I staggered back, blinking rapidly. The rabbit in the bottom painting had changed. Her single green eye had become a red marble with only a pinpoint of black for the pupil. I was certain it had been green only a moment ago, but now was the color of grenadine, darkening even as I stared at it. I kept blinking, expecting the light to stop playing tricks with my eyes, but it did not. The male above her was still black and white and his little eye was green, but hers was—
 
Her red eye blinked. The black pupil dilated swiftly.
 
I stepped back and to the right, growing dizzy, and the eye swiveled, following me. Not in the way quality oil paintings seem to meet one’s gaze from any point in a museum room. The rabbit’s red eye
moved
. First right and then, as I attempted to dodge its gaze, to the left, tracking me, toggling like a bearing. I moaned.
 
The rabbit had taken on a glossy sheen, reddening as if fresh paint were thickening upward, outward from the body, soaking the fur. I continued to back away as its coat became completely saturated, until I found myself against the wall, away from the door I had been expecting to exit. The tea kettle piping was rising up through the canals of my ears, making it difficult to string together a coherent thought. I knew that if I were to cross the room again and reach up, my hand would sink through the glass plate - the glass that wasn’t really there now, if it had ever been - and come away wet, my palm smeared with her blood.
 
The rabbit turned her head. Her lips pulled back, revealing two needle teeth and a black nub of tongue. Her expression was that of a hissing cat, her floppy ears tucked flat against her skull. She was screaming, shrieking loud enough to wake the dead, or maybe it was the dead trying to wake the living.
 
I clapped my hands over my ears and jerked back, bumping my head against the wall. The collision seemed to rectify my perceptions, for in an instant the rabbit returned to her previous coloration, the effect being something of a flash card flipped by an invisible hand. Now she was black and white, her eye green and lifeless. The painting was just a painting, a false lure. The high-pitched whistle, however, did not cease, and I realized it was the sound of her screaming, and had not come from the rabbit at all.
 
It was coming from the woman in the ballroom.
 
19
 
As I ran down the hall the screaming escalated and stopped abruptly, leaving only the familiar ringing in my ears. I halted, trying to understand what I was about to walk into, afraid of continuing only to discover that I was too late. I took three tentative steps, heard no further commotion, and walked steadily to the double doors.
 
They were locked.
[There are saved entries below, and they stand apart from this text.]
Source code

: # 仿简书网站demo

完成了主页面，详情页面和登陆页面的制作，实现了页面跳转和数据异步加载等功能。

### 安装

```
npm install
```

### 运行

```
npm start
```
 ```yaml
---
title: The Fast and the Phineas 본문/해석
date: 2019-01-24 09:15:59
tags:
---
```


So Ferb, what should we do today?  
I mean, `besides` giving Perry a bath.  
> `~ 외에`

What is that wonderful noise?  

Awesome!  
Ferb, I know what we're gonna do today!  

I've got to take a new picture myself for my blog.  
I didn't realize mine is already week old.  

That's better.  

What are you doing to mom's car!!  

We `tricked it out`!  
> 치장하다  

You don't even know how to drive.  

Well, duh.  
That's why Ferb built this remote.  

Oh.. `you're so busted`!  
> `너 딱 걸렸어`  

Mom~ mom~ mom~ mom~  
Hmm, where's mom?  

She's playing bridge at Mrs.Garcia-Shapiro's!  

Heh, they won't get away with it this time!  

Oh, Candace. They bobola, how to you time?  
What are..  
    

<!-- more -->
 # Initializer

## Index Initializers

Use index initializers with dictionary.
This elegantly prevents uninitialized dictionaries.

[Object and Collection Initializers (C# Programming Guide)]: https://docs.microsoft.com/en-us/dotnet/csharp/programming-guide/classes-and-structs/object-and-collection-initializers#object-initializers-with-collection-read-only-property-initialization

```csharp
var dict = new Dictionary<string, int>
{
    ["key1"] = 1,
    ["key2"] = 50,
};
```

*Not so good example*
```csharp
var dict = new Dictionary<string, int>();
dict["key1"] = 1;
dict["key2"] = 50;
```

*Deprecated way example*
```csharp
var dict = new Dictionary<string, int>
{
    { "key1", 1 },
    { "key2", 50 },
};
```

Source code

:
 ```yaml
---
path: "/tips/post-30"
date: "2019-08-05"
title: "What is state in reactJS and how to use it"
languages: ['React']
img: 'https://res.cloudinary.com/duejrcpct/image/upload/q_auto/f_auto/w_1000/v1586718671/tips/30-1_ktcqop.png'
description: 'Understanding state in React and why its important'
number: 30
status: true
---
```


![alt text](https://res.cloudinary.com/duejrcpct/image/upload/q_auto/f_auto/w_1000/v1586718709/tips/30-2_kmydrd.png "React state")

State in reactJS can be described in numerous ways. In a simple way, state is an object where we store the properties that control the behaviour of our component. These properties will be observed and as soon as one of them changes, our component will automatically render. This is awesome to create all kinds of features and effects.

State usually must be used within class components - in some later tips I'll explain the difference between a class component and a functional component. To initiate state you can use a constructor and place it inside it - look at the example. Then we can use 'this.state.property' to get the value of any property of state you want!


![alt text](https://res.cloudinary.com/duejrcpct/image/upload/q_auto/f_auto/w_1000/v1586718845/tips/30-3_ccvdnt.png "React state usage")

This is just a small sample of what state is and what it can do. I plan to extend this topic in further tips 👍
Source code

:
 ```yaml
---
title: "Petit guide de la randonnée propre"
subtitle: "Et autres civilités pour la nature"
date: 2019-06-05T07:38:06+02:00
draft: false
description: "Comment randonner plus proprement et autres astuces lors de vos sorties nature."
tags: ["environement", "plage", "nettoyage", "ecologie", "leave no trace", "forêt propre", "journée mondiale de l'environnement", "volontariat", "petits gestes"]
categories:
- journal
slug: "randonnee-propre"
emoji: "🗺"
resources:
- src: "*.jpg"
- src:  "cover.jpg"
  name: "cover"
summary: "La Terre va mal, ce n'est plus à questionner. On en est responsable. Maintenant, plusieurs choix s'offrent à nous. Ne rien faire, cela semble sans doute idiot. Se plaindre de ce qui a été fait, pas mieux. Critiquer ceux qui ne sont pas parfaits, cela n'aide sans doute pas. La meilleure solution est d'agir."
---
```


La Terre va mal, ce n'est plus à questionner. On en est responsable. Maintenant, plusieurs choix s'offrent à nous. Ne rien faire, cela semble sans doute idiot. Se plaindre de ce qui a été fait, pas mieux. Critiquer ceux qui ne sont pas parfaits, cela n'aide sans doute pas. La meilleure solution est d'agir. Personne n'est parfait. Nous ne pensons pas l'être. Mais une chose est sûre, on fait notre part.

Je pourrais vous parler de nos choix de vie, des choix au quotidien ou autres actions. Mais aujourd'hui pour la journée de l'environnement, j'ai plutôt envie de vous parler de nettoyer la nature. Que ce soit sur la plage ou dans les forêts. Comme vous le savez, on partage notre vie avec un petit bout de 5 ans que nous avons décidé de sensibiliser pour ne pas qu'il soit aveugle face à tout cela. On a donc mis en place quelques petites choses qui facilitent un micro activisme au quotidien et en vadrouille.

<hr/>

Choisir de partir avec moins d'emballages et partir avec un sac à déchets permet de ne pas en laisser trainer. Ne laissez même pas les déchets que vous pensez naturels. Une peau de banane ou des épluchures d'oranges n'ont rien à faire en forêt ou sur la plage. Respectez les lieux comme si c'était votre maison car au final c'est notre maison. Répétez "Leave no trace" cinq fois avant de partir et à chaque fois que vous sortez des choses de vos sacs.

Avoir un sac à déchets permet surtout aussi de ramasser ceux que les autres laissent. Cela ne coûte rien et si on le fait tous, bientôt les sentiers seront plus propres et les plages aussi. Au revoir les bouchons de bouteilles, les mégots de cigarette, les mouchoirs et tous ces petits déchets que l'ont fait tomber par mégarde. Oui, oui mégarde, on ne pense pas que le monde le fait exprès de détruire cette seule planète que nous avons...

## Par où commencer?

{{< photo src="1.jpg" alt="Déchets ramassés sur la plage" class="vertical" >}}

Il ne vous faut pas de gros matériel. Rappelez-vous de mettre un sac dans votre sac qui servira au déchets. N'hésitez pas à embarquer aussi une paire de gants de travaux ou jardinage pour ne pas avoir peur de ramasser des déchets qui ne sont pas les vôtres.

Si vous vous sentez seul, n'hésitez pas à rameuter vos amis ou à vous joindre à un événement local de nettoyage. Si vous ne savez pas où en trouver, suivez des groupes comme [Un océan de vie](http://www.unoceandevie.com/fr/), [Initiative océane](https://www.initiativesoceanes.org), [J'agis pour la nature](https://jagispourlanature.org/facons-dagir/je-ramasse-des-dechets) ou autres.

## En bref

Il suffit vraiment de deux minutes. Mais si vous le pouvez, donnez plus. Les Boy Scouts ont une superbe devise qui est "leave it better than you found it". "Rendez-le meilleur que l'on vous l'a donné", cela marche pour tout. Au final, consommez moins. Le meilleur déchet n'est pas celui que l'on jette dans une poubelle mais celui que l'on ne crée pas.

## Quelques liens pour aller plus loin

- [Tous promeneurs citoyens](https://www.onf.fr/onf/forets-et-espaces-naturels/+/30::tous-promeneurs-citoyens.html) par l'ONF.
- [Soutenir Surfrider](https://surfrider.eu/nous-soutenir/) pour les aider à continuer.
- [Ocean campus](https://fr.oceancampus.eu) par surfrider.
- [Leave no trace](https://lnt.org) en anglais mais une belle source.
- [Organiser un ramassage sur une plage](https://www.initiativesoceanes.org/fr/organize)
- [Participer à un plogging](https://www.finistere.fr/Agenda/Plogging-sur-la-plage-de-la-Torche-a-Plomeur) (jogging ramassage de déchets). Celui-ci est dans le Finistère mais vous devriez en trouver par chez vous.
I yanked the knobs, the doors flexed outward, my hand slipped and they rebounded into place. I yanked harder.
 
‘Annette!’
 
I did not know that it had been her screaming, but the alternative was unappealing. She did not answer. I banged on the door, stepped back, raised my leg and kicked as hard as I could and the doors blew open with a satisfying slam. The room was dark, and I kept one arm raised to ward off an attacker, should there be one coming at me from the darkness.
 
When nothing did, I stepped to my right and found the switch, throwing on the chandelier flame bulbs.
 
Annette was standing motionless in the center of the ballroom, with her back to me, arms at her sides. Her blonde hair was whiter than ever and she wore the yellow dress with pink and blue flowers on it.